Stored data
----
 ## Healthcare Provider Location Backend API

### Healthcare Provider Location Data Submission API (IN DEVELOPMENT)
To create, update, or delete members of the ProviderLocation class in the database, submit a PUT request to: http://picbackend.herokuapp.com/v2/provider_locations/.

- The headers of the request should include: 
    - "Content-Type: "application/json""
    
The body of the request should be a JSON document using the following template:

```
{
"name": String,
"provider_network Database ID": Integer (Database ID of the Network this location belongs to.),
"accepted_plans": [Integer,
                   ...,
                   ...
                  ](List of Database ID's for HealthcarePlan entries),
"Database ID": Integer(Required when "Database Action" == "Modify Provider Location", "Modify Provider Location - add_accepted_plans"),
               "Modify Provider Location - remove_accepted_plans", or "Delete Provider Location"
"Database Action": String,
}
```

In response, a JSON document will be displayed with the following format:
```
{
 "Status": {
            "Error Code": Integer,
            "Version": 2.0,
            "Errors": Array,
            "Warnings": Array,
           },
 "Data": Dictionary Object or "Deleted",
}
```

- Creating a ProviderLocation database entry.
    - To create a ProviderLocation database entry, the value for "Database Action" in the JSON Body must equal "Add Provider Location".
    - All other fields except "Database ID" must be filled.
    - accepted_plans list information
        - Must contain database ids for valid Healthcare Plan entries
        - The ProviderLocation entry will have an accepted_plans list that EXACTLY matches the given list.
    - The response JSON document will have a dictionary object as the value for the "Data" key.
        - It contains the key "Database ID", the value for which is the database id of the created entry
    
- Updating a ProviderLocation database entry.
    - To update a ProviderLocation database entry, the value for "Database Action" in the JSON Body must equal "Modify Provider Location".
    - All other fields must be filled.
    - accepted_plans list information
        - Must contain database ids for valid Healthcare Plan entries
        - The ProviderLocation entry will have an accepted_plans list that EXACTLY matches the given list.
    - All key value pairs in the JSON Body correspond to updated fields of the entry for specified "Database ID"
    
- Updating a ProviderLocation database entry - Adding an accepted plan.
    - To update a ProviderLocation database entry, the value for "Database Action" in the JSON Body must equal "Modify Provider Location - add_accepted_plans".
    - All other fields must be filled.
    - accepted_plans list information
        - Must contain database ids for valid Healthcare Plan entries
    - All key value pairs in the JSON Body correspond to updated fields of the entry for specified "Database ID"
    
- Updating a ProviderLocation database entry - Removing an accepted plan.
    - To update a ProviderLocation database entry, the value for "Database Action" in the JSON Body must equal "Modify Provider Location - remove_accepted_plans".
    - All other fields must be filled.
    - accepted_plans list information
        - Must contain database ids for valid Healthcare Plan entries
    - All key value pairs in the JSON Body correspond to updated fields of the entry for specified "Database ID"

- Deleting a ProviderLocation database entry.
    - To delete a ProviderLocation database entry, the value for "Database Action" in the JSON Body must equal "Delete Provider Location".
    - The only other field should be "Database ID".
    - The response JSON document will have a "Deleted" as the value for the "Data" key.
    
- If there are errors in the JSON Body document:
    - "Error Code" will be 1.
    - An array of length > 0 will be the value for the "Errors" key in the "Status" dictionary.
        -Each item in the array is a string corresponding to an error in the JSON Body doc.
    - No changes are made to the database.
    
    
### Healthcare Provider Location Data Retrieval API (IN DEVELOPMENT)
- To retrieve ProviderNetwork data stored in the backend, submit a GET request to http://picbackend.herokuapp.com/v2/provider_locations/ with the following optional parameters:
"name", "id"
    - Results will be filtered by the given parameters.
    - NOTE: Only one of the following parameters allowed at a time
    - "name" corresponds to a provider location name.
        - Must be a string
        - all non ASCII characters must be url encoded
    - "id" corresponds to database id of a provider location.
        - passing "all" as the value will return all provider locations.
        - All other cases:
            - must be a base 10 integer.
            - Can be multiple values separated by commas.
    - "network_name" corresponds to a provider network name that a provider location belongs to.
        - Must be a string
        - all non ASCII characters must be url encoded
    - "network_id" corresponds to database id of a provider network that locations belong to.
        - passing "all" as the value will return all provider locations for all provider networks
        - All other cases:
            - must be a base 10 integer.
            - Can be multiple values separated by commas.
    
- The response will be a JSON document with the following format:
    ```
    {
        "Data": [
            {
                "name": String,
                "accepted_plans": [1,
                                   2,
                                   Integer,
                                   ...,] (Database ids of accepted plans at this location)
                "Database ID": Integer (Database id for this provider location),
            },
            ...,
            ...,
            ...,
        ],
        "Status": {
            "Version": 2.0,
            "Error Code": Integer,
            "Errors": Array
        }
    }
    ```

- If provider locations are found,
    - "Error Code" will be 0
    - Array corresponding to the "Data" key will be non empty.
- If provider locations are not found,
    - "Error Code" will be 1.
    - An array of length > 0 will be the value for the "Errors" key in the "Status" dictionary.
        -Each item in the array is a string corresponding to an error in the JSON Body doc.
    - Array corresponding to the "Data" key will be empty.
----
* [Task to carry out]
Take each line above that contains "empty" and copy it out.

* [Result of this task]
    - Array corresponding to the "Data" key will be non empty.
    - Array corresponding to the "Data" key will be empty.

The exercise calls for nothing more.